=== Records for the exercise ===

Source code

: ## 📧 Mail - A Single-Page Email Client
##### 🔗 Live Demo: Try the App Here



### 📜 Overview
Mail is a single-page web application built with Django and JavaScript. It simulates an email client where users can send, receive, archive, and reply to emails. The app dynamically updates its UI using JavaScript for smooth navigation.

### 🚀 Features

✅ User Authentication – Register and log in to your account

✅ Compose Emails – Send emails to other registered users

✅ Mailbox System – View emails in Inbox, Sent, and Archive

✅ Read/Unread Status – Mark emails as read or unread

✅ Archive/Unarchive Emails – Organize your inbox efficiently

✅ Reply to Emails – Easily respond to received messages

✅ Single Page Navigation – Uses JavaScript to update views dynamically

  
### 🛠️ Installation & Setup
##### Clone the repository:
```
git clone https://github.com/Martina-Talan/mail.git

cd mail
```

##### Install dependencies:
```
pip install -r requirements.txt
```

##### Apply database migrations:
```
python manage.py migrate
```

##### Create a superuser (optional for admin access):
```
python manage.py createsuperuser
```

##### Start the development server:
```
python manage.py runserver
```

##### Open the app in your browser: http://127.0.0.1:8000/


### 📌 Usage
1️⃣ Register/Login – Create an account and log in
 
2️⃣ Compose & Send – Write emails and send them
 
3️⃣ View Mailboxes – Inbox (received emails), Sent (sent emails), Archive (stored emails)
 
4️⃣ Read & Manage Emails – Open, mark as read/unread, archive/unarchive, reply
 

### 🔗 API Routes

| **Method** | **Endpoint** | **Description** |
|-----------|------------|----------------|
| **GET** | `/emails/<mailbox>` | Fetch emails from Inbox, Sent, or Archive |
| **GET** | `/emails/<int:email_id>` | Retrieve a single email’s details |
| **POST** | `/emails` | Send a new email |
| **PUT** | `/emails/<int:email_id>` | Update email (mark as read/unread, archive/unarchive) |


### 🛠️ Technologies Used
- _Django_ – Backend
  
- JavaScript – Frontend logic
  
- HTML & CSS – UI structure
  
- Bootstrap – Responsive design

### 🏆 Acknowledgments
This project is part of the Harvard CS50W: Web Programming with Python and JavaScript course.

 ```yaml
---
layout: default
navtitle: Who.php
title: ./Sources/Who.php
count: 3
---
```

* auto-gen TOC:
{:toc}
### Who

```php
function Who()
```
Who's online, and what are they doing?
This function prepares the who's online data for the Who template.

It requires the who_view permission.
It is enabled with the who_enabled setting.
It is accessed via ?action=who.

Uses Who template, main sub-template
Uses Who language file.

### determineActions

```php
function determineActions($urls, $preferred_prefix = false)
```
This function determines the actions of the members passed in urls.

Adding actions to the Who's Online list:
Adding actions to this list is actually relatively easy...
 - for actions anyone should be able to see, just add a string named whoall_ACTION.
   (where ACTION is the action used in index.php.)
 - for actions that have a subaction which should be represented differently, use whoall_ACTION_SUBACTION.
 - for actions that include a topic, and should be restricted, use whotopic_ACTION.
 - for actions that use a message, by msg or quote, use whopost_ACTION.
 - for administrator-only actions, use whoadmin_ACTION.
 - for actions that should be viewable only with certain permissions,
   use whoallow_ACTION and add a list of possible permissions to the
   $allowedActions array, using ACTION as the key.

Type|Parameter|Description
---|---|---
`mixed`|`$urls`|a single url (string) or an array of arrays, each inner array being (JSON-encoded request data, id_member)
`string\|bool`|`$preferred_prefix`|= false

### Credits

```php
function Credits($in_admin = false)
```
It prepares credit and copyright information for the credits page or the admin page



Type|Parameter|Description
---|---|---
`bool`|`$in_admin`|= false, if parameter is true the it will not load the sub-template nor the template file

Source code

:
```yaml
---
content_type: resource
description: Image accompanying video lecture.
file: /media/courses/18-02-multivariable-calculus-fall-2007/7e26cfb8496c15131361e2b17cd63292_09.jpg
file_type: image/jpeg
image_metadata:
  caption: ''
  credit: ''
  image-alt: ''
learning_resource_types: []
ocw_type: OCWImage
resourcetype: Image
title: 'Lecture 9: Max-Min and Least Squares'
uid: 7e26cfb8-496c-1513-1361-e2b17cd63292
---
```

===

- [Activity]: The expected answer is a copy of every line in the entries that holds the word "account".

- [Response]:
✅ User Authentication – Register and log in to your account
1️⃣ Register/Login – Create an account and log in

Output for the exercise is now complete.